The Reserve Bank of India (RBI) on Thursday announced it has superseded the Yes Bank Board of Directors for 30 days and has appointed former SBI CFO Prashant Kumar as the bank’s administrator with further notifying that it has imposed withdrawal limit of Rs 50,000 for depositors and the cap will stay in effect till 3 April, 2020.
The cap in withdrawals have given a few exemptions like medical emergency case, higher education, marriage and unavoidable emergency.
The restriction is part of an order of moratorium issued by the government which also stayed the “commencement or continuance of all actions and proceedings” against the bank.
According to reports, the the government has approved a plan wherein State Bank of India (SBI) and other financial institutions would bailout Yes Bank by buying a stake in the bank. “This has been done to quickly restore depositors’ confidence in the bank, including by putting in place a scheme for reconstruction or amalgamation,” the RBI release stated.
This move could be first in many years where a private sector Bank would be rescued using public money.
Earlier, in 2004, Global Trust Bank was merged with Oriental Bank of Commerce while in 2006, United Western Bank was taken over by IDBI.
The RBI took a similar step six months ago with Mumbai based cooperative lender PMC Bank after it got embroiled in a huge scam.
In line with the provisions of the Banking Regulation Act, the RBI will explore and draw up a scheme in the next few days for the bank’s reconstruction or amalgamation and with the approval of the Central government, put the same in place well before the period of moratorium (30 days) ends so that the depositors are not put to hardship for a long period of time.
The RBI has also issued certain directions to the bank under section 35A of the Act.
“In exercise of the powers conferred under 36ACA of the Banking Regulation Act 1949, the Reserve Bank has in consultation with the Central government, superseded the Board of Directors of Yes Bank Ltd for a period of 30 days owing to serious deterioration in the financial position of the bank. This has been done to quickly restore depositors’ confidence in the bank, including by putting in place a scheme for reconstruction or amalgamation.”
Prashant Kumar, ex-DMD and CFO of State Bank of India, has been appointed as the administrator under Section 36ACA (2) of the Act, the RBI said.
According to the notification, the financial position of Yes Bank Ltd has undergone a steady decline, largely due to the inability of the bank to raise capital to address potential loan losses and resultant downgrades, triggering invocation of bond covenants by investors, and withdrawal of deposits. The bank has also experienced serious governance issues and practices in the recent years which have led to a steady decline of the bank.
The Reserve Bank has been in constant engagement with the bank’s management to find ways to strengthen its balance sheet and liquidity. The bank management had indicated to the RBI that it was in talks with various investors and they were likely to be successful. The bank was also engaged with a few private equity firms for exploring opportunities to infuse capital as per the filing in stock exchange dated February 12, 2020. These investors did hold discussions with senior officials of the Reserve Bank but for various reasons eventually did not infuse any capital.

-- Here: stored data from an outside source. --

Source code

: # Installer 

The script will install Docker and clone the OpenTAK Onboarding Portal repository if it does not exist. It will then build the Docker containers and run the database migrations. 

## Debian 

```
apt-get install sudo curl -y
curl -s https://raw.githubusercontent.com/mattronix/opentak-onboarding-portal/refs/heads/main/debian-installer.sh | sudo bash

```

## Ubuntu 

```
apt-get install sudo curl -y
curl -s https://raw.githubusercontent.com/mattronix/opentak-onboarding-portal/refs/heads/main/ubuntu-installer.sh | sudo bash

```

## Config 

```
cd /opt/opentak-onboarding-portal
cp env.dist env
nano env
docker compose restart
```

Since a bank and market led revival is a preferred option over a regulatory restructuring, the RBI made all efforts to facilitate such a process and gave adequate opportunity to the bank’s management to draw up a credible revival plan, which did not materialise. In the meantime, the bank was facing regular outflow of liquidity, the RBI said.
After taking into considering these developments, the RBI came to the conclusion that in the absence of a credible revival plan, and in public interest and the interest of the bank’s depositors, it had no alternative but to apply to the Central government for imposing a moratorium under section 45 of the Banking Regulation Act, 1949. Accordingly, the Central Government has imposed moratorium effective from Thursday.
The RBI also assured the depositors of the bank that their interest will be fully protected and there is no need to panic.